Exercise details> An exact copy of every record is needed, with all pictures omitted.
** Opening Data for the task block **
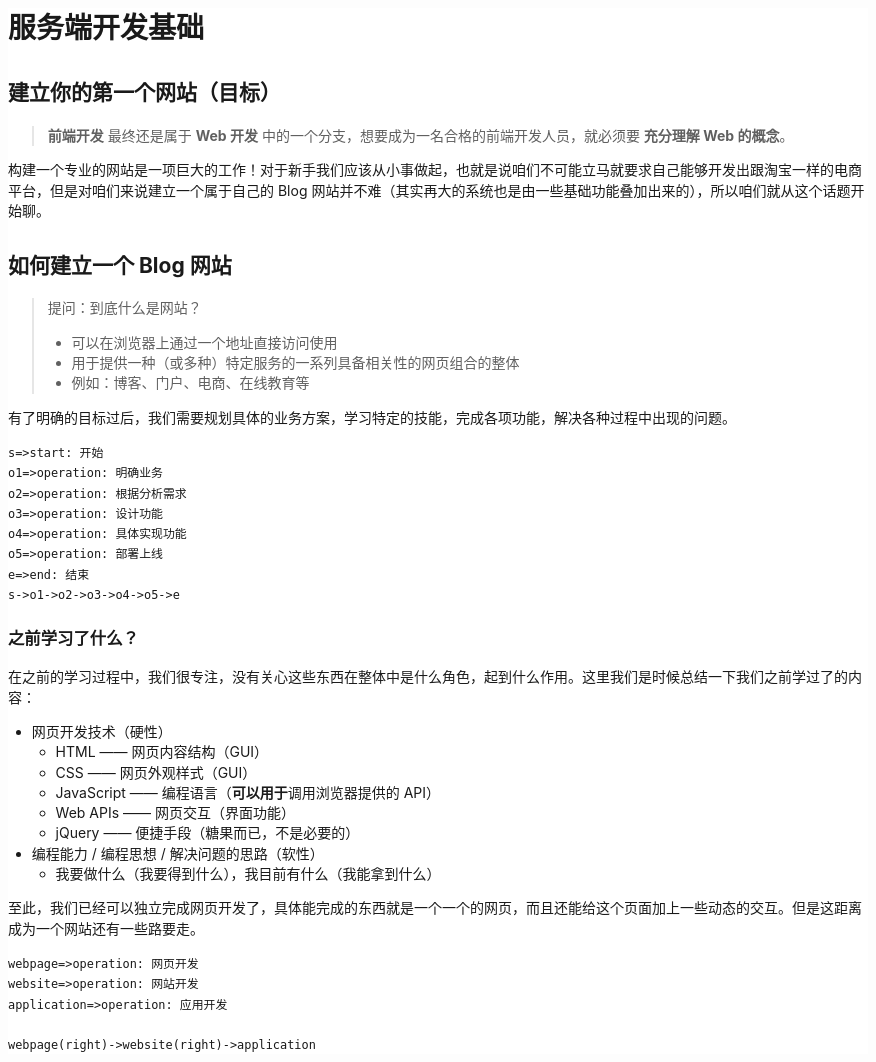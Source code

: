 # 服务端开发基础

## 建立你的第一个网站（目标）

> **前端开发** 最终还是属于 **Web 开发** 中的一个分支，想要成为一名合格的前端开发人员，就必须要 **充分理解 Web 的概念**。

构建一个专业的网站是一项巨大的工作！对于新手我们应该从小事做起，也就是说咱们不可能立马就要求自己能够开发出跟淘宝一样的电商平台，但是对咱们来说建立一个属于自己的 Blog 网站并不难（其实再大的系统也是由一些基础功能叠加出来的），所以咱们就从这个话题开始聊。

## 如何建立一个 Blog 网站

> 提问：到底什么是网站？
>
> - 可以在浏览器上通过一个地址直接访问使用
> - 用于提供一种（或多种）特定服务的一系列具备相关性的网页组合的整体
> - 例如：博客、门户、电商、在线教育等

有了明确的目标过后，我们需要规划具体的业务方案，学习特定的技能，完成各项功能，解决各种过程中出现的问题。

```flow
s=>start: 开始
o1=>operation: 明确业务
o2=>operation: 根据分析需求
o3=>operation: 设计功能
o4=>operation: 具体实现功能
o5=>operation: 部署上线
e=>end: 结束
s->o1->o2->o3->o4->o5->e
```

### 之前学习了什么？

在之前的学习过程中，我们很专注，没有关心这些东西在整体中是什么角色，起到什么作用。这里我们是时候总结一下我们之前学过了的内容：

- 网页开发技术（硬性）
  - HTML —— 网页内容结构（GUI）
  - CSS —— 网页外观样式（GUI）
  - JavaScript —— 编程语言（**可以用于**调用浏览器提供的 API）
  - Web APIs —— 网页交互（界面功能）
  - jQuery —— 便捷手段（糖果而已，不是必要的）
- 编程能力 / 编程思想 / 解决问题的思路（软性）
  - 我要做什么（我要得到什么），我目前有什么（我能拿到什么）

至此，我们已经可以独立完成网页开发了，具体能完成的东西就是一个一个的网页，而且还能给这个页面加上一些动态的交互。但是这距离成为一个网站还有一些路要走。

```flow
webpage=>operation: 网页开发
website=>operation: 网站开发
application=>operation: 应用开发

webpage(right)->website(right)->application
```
** Closing Data for the task block **
Task output>
Source code

: # 服务端开发基础

## 建立你的第一个网站（目标）

> **前端开发** 最终还是属于 **Web 开发** 中的一个分支，想要成为一名合格的前端开发人员，就必须要 **充分理解 Web 的概念**。

构建一个专业的网站是一项巨大的工作！对于新手我们应该从小事做起，也就是说咱们不可能立马就要求自己能够开发出跟淘宝一样的电商平台，但是对咱们来说建立一个属于自己的 Blog 网站并不难（其实再大的系统也是由一些基础功能叠加出来的），所以咱们就从这个话题开始聊。

## 如何建立一个 Blog 网站

> 提问：到底什么是网站？
>
> - 可以在浏览器上通过一个地址直接访问使用
> - 用于提供一种（或多种）特定服务的一系列具备相关性的网页组合的整体
> - 例如：博客、门户、电商、在线教育等

有了明确的目标过后，我们需要规划具体的业务方案，学习特定的技能，完成各项功能，解决各种过程中出现的问题。

```flow
s=>start: 开始
o1=>operation: 明确业务
o2=>operation: 根据分析需求
o3=>operation: 设计功能
o4=>operation: 具体实现功能
o5=>operation: 部署上线
e=>end: 结束
s->o1->o2->o3->o4->o5->e
```

### 之前学习了什么？

在之前的学习过程中，我们很专注，没有关心这些东西在整体中是什么角色，起到什么作用。这里我们是时候总结一下我们之前学过了的内容：

- 网页开发技术（硬性）
  - HTML —— 网页内容结构（GUI）
  - CSS —— 网页外观样式（GUI）
  - JavaScript —— 编程语言（**可以用于**调用浏览器提供的 API）
  - Web APIs —— 网页交互（界面功能）
  - jQuery —— 便捷手段（糖果而已，不是必要的）
- 编程能力 / 编程思想 / 解决问题的思路（软性）
  - 我要做什么（我要得到什么），我目前有什么（我能拿到什么）

至此，我们已经可以独立完成网页开发了，具体能完成的东西就是一个一个的网页，而且还能给这个页面加上一些动态的交互。但是这距离成为一个网站还有一些路要走。

```flow
webpage=>operation: 网页开发
website=>operation: 网站开发
application=>operation: 应用开发

webpage(right)->website(right)->application
```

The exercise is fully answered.